> GIVEN DATA:
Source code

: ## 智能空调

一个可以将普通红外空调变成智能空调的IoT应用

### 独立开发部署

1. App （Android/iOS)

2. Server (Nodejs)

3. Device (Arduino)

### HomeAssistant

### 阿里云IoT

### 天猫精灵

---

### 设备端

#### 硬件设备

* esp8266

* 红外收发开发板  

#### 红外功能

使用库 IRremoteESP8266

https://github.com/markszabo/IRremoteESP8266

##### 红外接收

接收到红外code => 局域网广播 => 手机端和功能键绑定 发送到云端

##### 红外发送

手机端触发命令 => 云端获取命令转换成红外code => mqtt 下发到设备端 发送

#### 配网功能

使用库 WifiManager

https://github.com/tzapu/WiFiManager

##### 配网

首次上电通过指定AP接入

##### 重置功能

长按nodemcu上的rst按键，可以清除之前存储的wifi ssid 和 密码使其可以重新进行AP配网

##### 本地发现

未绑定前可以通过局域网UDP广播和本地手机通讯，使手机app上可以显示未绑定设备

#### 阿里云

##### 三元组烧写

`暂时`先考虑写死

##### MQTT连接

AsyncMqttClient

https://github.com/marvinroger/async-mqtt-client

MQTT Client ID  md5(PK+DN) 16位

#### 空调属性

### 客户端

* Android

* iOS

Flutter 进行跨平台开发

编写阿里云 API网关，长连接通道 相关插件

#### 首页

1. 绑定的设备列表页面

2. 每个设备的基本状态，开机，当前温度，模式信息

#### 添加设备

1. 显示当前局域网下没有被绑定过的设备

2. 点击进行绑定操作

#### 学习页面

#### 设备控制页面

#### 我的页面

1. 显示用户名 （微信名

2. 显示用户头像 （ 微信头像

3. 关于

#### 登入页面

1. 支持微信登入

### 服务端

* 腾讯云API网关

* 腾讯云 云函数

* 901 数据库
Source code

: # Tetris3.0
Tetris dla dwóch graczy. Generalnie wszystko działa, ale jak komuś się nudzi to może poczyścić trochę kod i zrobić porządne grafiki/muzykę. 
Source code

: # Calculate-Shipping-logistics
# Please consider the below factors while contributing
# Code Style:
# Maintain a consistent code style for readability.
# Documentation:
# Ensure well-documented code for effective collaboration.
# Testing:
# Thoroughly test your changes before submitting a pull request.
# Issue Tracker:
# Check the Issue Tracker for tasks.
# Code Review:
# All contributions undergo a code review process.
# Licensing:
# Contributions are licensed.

> ASSIGNMENT: Exactly as written above, reproduce all of the entries.

> SOLUTION:
Source code

: ## 智能空调

一个可以将普通红外空调变成智能空调的IoT应用

### 独立开发部署

1. App （Android/iOS)

2. Server (Nodejs)

3. Device (Arduino)

### HomeAssistant

### 阿里云IoT

### 天猫精灵

---

### 设备端

#### 硬件设备

* esp8266

* 红外收发开发板  

#### 红外功能

使用库 IRremoteESP8266

https://github.com/markszabo/IRremoteESP8266

##### 红外接收

接收到红外code => 局域网广播 => 手机端和功能键绑定 发送到云端

##### 红外发送

手机端触发命令 => 云端获取命令转换成红外code => mqtt 下发到设备端 发送

#### 配网功能

使用库 WifiManager

https://github.com/tzapu/WiFiManager

##### 配网

首次上电通过指定AP接入

##### 重置功能

长按nodemcu上的rst按键，可以清除之前存储的wifi ssid 和 密码使其可以重新进行AP配网

##### 本地发现

未绑定前可以通过局域网UDP广播和本地手机通讯，使手机app上可以显示未绑定设备

#### 阿里云

##### 三元组烧写

`暂时`先考虑写死

##### MQTT连接

AsyncMqttClient

https://github.com/marvinroger/async-mqtt-client

MQTT Client ID  md5(PK+DN) 16位

#### 空调属性

### 客户端

* Android

* iOS

Flutter 进行跨平台开发

编写阿里云 API网关，长连接通道 相关插件

#### 首页

1. 绑定的设备列表页面

2. 每个设备的基本状态，开机，当前温度，模式信息

#### 添加设备

1. 显示当前局域网下没有被绑定过的设备

2. 点击进行绑定操作

#### 学习页面

#### 设备控制页面

#### 我的页面

1. 显示用户名 （微信名

2. 显示用户头像 （ 微信头像

3. 关于

#### 登入页面

1. 支持微信登入

### 服务端

* 腾讯云API网关

* 腾讯云 云函数

* 901 数据库
Source code

: # Tetris3.0
Tetris dla dwóch graczy. Generalnie wszystko działa, ale jak komuś się nudzi to może poczyścić trochę kod i zrobić porządne grafiki/muzykę. 
Source code

: # Calculate-Shipping-logistics
# Please consider the below factors while contributing
# Code Style:
# Maintain a consistent code style for readability.
# Documentation:
# Ensure well-documented code for effective collaboration.
# Testing:
# Thoroughly test your changes before submitting a pull request.
# Issue Tracker:
# Check the Issue Tracker for tasks.
# Code Review:
# All contributions undergo a code review process.
# Licensing:
# Contributions are licensed.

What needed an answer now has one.